[Collected data]
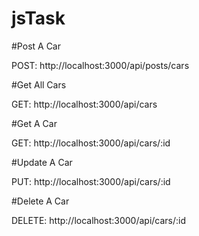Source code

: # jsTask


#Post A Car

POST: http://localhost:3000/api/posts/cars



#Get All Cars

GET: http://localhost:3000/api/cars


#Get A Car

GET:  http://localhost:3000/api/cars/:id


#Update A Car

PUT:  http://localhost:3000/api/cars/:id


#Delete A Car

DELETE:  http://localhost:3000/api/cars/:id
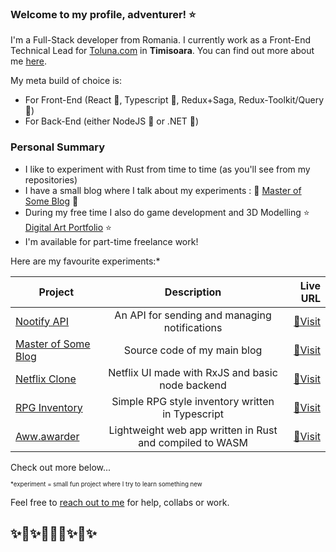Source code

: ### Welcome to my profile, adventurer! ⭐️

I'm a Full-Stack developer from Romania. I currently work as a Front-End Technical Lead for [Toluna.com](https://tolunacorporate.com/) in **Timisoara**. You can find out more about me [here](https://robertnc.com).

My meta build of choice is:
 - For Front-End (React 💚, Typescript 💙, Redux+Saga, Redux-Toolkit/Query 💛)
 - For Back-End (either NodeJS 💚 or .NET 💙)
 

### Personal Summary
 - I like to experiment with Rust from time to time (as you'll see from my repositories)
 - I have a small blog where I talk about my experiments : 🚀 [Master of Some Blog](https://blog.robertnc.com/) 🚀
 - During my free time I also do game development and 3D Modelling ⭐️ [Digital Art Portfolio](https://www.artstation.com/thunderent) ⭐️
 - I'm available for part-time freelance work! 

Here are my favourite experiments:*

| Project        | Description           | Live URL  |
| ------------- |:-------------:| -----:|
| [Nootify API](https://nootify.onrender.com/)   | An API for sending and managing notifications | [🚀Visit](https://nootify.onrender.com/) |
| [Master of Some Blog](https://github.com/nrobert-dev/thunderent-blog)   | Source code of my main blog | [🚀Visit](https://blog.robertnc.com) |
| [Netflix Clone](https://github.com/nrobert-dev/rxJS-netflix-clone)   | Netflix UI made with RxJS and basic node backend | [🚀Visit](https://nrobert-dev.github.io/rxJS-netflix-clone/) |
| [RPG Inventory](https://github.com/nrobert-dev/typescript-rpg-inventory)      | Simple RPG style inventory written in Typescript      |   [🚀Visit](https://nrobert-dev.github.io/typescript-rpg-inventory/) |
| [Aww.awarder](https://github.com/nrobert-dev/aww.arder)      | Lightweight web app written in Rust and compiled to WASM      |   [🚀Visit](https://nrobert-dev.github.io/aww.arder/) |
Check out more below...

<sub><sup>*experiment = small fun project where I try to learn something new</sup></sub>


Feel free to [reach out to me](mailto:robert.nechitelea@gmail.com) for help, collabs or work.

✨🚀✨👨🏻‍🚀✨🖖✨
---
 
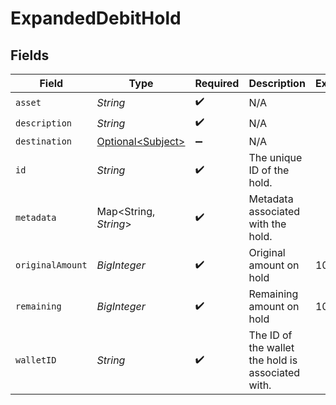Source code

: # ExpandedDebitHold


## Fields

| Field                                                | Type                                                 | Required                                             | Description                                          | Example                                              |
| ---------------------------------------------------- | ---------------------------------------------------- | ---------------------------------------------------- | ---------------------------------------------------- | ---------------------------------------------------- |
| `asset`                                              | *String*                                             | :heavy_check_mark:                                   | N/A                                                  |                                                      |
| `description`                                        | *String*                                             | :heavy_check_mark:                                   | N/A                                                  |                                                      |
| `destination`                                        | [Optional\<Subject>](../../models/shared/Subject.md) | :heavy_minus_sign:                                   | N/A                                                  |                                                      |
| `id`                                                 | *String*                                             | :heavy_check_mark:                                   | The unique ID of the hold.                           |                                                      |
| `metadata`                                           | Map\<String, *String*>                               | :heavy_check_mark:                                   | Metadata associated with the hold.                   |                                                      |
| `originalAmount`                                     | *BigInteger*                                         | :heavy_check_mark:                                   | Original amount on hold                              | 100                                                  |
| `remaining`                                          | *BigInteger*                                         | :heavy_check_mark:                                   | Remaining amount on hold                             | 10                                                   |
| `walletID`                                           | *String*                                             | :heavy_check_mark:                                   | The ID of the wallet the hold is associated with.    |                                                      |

---

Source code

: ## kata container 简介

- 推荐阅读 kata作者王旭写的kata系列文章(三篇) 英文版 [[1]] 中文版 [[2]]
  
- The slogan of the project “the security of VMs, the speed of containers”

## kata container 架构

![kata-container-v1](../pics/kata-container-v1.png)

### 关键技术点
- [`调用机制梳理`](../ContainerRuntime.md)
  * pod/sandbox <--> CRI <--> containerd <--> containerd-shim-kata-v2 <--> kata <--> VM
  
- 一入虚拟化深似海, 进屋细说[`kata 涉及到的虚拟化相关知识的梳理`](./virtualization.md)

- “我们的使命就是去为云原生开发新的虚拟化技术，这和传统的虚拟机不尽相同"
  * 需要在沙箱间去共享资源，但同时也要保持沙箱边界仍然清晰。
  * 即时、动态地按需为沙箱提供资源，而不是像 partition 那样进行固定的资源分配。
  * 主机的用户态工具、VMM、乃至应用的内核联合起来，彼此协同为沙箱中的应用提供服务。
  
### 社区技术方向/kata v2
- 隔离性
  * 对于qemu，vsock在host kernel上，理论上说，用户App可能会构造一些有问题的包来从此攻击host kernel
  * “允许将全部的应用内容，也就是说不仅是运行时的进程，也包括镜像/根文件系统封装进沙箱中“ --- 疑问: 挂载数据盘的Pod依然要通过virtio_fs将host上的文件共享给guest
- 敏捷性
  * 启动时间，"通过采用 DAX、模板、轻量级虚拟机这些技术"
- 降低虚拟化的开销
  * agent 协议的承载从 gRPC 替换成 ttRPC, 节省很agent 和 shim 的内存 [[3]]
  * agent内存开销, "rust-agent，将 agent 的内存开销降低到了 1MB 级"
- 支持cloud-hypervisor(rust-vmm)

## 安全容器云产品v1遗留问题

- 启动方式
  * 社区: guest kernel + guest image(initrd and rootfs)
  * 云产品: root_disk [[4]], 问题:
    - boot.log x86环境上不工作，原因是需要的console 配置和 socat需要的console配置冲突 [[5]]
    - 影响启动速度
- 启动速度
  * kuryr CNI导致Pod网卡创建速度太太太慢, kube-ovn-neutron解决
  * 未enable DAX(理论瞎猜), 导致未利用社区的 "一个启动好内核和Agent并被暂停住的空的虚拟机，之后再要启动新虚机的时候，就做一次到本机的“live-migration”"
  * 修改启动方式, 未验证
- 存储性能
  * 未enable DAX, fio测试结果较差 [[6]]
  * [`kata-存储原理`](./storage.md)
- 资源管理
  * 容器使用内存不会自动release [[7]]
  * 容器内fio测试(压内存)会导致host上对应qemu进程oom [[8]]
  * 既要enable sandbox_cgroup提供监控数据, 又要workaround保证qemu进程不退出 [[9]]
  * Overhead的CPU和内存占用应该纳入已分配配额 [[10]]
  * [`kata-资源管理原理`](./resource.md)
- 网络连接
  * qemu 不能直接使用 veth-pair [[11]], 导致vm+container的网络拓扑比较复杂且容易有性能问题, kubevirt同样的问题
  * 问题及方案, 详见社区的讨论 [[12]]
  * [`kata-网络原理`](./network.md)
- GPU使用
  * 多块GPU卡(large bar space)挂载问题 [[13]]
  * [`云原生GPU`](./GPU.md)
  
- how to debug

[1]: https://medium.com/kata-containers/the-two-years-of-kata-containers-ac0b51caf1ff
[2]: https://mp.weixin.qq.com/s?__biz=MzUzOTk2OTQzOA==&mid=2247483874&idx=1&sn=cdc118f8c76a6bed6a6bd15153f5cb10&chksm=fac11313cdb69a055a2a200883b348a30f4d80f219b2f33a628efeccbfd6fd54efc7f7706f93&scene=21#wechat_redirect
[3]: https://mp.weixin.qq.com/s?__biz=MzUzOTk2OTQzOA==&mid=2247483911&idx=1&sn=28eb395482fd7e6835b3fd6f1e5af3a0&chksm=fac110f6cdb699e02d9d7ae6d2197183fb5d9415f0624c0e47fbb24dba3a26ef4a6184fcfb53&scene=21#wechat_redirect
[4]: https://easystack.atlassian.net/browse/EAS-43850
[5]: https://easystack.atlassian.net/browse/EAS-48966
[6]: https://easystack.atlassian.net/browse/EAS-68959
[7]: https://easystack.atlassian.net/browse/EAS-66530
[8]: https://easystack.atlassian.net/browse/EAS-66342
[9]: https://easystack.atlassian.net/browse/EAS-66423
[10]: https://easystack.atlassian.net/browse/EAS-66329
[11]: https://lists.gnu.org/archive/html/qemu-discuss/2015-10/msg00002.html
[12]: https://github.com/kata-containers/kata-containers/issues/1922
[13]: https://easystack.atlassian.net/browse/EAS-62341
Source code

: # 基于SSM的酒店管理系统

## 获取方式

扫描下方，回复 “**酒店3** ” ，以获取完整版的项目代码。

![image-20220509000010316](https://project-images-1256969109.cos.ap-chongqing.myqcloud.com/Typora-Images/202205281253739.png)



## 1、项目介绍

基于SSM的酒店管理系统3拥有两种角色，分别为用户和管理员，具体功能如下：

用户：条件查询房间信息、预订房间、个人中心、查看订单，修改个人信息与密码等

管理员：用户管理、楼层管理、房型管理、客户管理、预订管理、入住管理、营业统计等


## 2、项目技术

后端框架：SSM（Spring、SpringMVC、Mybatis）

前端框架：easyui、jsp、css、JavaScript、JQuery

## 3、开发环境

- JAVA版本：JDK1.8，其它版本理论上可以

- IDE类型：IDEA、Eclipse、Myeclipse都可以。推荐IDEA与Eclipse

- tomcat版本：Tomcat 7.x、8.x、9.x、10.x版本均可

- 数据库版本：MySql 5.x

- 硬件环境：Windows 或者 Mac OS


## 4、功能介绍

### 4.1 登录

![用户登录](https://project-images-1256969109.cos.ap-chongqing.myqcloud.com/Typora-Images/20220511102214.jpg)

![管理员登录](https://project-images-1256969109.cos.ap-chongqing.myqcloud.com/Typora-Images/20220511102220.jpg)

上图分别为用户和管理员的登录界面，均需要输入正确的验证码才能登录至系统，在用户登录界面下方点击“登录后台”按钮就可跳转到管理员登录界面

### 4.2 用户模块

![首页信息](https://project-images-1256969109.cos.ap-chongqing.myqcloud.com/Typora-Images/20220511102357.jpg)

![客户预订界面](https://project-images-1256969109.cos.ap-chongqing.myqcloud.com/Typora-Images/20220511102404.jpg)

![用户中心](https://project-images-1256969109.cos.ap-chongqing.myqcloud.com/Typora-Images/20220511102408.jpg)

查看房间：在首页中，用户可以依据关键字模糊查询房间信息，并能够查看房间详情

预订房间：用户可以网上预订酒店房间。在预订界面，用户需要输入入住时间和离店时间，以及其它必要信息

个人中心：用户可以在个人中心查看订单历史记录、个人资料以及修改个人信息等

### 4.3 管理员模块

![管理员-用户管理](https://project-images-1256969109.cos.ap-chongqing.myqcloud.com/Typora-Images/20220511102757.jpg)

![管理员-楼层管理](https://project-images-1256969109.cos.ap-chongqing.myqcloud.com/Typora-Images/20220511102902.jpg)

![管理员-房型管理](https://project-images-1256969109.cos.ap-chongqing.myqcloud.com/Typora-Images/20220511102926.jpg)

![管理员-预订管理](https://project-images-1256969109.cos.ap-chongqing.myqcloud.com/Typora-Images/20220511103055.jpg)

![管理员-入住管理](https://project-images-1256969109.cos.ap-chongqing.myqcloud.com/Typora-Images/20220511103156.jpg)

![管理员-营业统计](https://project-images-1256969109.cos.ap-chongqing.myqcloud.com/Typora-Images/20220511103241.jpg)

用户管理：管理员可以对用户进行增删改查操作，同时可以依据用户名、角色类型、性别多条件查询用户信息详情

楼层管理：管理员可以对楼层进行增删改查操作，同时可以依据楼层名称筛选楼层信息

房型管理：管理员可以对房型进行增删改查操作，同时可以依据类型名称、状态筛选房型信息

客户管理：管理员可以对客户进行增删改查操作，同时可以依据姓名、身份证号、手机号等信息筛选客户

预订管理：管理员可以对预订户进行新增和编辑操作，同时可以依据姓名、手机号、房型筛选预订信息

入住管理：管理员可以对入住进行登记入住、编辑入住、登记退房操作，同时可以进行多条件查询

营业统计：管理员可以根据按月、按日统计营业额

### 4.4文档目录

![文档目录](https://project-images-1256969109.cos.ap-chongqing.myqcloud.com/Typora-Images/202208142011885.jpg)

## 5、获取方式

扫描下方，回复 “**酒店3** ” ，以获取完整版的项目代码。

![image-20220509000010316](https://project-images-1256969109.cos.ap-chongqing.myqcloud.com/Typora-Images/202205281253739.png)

-- Problem statement --
Of all the entries above, retype exactly the lines from the line with "Remaining amount on" to the line with "of the wallet", both included, and no others.

-- Your response --
| `remaining`                                          | *BigInteger*                                         | :heavy_check_mark:                                   | Remaining amount on hold                             | 10                                                   |
| `walletID`                                           | *String*                                             | :heavy_check_mark:                                   | The ID of the wallet the hold is associated with.    |                                                      |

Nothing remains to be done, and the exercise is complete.